Top of DATA SUPPLIED

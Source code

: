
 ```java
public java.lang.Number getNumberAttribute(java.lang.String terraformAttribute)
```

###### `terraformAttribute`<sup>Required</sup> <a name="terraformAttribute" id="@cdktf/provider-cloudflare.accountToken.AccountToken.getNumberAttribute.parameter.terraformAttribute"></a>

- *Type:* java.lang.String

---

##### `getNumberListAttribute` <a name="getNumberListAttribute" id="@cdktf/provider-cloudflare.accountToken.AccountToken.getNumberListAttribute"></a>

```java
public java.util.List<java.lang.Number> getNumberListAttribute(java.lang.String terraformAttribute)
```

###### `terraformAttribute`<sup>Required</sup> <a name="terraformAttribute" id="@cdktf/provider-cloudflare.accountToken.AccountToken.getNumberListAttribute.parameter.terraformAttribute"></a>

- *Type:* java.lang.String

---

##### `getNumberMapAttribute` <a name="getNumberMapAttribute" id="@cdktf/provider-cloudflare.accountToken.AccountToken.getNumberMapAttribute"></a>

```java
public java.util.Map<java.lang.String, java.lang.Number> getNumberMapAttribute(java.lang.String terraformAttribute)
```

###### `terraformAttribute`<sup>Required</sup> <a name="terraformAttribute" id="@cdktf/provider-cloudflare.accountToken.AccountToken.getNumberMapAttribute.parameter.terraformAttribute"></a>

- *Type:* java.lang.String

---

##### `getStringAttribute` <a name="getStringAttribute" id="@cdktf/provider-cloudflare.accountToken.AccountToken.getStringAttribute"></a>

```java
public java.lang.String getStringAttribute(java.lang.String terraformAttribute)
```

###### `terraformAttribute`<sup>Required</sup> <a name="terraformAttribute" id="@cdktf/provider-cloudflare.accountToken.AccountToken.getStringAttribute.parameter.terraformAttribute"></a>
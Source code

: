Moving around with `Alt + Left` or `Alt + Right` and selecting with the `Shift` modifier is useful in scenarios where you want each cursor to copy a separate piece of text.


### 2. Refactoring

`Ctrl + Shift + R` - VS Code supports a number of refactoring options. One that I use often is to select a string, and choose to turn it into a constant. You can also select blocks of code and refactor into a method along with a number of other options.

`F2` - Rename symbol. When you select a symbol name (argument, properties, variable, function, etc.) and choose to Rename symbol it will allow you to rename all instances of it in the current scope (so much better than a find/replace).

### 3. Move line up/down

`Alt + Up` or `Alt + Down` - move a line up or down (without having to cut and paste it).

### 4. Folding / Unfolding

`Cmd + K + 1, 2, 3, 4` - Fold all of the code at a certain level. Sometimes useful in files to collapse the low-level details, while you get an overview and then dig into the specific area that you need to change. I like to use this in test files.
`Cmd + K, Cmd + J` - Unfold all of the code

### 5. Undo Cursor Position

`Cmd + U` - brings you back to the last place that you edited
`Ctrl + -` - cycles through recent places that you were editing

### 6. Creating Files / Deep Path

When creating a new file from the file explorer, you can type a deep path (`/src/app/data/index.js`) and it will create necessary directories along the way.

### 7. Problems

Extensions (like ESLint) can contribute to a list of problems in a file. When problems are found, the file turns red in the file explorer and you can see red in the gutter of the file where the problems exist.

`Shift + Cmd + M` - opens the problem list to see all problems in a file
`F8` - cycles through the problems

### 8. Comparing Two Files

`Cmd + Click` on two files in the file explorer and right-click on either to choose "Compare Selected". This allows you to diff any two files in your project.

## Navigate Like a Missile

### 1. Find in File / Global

Bottom of DATA SUPPLIED

§ WORK REQUIRED
Repeat the line that contains "When creating a", then every line after it until the records end, with nothing added.

§ OUTPUT FOR THIS TASK
When creating a new file from the file explorer, you can type a deep path (`/src/app/data/index.js`) and it will create necessary directories along the way.

### 7. Problems

Extensions (like ESLint) can contribute to a list of problems in a file. When problems are found, the file turns red in the file explorer and you can see red in the gutter of the file where the problems exist.

`Shift + Cmd + M` - opens the problem list to see all problems in a file
`F8` - cycles through the problems

### 8. Comparing Two Files

`Cmd + Click` on two files in the file explorer and right-click on either to choose "Compare Selected". This allows you to diff any two files in your project.

## Navigate Like a Missile

### 1. Find in File / Global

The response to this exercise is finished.